By using this site, you agree to our Privacy Policy and our Terms of Use. Close
CGI-Quality said:

I'll also explain the MASSIVE jump in CUDAs. NVIDIA was looking to greatly improve the Ampere SM (streaming multiprocessors) over Turing. This is in FP32 (or single precision floating-point format/operations). It is also where the theoretical peak (teraflop count) is measured.

One new datapath includes 16 FP32 CUDAs capable of 16 FP32 operations per clock. The other? 16 FP32 CUDAs and 16 INT32 (an immutable value, so it can't be changed). The result of this new design, each Ampere partition can execute either 32 FP32 operations per clock or 16 FP32 and 16 INT32 operations per clock (however you choose to split it up). When combined, the four partitions can achieve 128 single precision floating-point operations per clock, which DOUBLES the FP32 rate of the Turing streaming multiprocessor (or 64 FP32 and 64 INT32 operations per clock). In less scientific terms, Ampere's SM has 128 CUDAs vs Turing's 64. This is..... a rather big deal!

Ultimately, when you double the processing speed (and double the data paths as a necessity to that), it helps many more things on the card.

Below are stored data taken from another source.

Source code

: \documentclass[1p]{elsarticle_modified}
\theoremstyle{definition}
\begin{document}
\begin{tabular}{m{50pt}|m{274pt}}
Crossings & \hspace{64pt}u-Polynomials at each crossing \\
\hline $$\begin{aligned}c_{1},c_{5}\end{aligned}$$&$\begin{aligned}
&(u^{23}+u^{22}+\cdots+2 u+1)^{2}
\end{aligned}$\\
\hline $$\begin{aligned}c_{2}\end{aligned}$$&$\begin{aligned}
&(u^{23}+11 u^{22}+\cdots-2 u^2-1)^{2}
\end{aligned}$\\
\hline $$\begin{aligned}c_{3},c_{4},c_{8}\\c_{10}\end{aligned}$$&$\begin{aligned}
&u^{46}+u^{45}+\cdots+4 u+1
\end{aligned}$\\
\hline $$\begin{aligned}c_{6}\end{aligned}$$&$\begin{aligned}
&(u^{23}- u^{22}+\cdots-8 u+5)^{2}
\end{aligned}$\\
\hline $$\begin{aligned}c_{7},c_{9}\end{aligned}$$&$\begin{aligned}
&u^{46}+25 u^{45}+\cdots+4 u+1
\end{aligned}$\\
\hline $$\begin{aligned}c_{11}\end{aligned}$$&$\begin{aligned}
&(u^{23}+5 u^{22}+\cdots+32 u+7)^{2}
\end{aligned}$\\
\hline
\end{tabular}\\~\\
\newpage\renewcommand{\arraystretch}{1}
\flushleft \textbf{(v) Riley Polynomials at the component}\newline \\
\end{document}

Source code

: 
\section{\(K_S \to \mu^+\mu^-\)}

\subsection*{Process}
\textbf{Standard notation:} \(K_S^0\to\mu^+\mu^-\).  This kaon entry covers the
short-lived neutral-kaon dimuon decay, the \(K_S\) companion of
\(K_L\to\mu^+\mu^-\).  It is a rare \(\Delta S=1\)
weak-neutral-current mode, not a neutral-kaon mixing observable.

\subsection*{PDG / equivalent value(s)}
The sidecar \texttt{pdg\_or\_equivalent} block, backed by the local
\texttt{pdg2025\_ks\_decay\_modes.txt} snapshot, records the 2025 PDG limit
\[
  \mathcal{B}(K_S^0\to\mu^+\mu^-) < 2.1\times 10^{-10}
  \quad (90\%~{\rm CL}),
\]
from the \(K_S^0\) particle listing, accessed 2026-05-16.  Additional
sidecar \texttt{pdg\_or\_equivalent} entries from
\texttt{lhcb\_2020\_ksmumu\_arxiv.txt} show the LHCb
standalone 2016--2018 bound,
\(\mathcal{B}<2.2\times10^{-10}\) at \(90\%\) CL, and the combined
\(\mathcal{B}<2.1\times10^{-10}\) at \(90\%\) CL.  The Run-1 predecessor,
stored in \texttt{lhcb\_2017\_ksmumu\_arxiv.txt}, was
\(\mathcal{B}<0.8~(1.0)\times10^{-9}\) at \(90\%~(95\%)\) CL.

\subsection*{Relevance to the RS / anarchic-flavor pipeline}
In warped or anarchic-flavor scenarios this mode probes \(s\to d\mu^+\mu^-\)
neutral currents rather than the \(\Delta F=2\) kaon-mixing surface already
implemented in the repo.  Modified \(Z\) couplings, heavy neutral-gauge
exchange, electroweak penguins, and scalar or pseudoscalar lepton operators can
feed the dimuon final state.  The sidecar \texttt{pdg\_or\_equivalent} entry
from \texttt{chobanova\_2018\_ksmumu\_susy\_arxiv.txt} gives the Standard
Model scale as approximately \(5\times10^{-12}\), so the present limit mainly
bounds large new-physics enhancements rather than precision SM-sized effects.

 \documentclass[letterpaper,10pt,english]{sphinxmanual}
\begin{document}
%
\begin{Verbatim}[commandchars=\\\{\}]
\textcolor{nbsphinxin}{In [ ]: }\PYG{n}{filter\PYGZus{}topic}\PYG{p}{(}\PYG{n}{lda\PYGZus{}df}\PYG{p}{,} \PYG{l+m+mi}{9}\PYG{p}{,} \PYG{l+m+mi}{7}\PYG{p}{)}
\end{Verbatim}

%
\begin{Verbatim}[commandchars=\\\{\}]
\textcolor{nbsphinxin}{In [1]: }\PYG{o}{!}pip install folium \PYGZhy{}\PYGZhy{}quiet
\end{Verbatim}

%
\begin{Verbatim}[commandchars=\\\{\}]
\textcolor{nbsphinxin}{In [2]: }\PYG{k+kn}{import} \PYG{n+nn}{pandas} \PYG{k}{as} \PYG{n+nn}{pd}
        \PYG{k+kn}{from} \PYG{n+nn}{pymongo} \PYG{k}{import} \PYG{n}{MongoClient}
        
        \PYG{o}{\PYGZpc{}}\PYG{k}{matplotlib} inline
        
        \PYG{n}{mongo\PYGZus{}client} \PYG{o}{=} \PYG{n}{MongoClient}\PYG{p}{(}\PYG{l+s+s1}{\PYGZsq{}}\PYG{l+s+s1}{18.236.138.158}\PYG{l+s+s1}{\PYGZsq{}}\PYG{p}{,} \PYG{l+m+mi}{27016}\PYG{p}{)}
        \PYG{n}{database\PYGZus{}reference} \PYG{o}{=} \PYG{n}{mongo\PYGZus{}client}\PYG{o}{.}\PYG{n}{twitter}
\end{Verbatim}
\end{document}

I feel more like it's a cop-out or a bad compromise. Turing got it right by having dedicated paths for INT and FP loads. Ampere is basically just a cheap way to increase FP cores without sacrificing too much space to INT cores. That leads to less efficient cores. For example if you take the worst case scenario of having always loads of 64FP32 and 64INT32 on every SM you'd have the exact same performance as Turing per cycle. Basically the only reason why we see big performance improvements at all is that games have generally higher loads of FP32 than INT32 (and of course the increased clocks and SM count).

I'm very interested how they'll improve that with Hopper.



If you demand respect or gratitude for your volunteer work, you're doing volunteering wrong.